[Collected data]
******
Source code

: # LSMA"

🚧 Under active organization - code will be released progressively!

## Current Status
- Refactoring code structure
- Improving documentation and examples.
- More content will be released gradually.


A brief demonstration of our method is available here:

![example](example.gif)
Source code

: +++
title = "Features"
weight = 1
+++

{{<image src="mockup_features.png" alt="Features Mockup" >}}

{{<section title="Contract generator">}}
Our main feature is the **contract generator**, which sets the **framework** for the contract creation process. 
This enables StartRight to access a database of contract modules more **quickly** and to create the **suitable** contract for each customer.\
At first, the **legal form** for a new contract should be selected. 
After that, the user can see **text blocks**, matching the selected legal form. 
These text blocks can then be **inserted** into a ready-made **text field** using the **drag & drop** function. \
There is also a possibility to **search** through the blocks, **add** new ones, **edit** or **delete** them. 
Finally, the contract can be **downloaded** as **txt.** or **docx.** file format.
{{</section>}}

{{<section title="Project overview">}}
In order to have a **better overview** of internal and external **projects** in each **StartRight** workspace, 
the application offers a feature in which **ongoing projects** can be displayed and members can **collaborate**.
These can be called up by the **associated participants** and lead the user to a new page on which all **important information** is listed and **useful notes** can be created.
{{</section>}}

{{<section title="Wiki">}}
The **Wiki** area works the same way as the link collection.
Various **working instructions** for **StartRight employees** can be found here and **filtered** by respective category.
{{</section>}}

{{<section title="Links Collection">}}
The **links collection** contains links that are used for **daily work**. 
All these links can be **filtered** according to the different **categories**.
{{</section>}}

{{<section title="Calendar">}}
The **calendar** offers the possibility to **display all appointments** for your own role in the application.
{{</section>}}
******
* [WHAT NEEDS TO BE DONE]:
A faithful, word-for-word transcription of the data above is required.

* [SOLUTION TO THE EXERCISE]:
Source code

: # LSMA"

🚧 Under active organization - code will be released progressively!

## Current Status
- Refactoring code structure
- Improving documentation and examples.
- More content will be released gradually.


A brief demonstration of our method is available here:

![example](example.gif)
Source code

: +++
title = "Features"
weight = 1
+++

{{<image src="mockup_features.png" alt="Features Mockup" >}}

{{<section title="Contract generator">}}
Our main feature is the **contract generator**, which sets the **framework** for the contract creation process. 
This enables StartRight to access a database of contract modules more **quickly** and to create the **suitable** contract for each customer.\
At first, the **legal form** for a new contract should be selected. 
After that, the user can see **text blocks**, matching the selected legal form. 
These text blocks can then be **inserted** into a ready-made **text field** using the **drag & drop** function. \
There is also a possibility to **search** through the blocks, **add** new ones, **edit** or **delete** them. 
Finally, the contract can be **downloaded** as **txt.** or **docx.** file format.
{{</section>}}

{{<section title="Project overview">}}
In order to have a **better overview** of internal and external **projects** in each **StartRight** workspace, 
the application offers a feature in which **ongoing projects** can be displayed and members can **collaborate**.
These can be called up by the **associated participants** and lead the user to a new page on which all **important information** is listed and **useful notes** can be created.
{{</section>}}

{{<section title="Wiki">}}
The **Wiki** area works the same way as the link collection.
Various **working instructions** for **StartRight employees** can be found here and **filtered** by respective category.
{{</section>}}

{{<section title="Links Collection">}}
The **links collection** contains links that are used for **daily work**. 
All these links can be **filtered** according to the different **categories**.
{{</section>}}

{{<section title="Calendar">}}
The **calendar** offers the possibility to **display all appointments** for your own role in the application.
{{</section>}}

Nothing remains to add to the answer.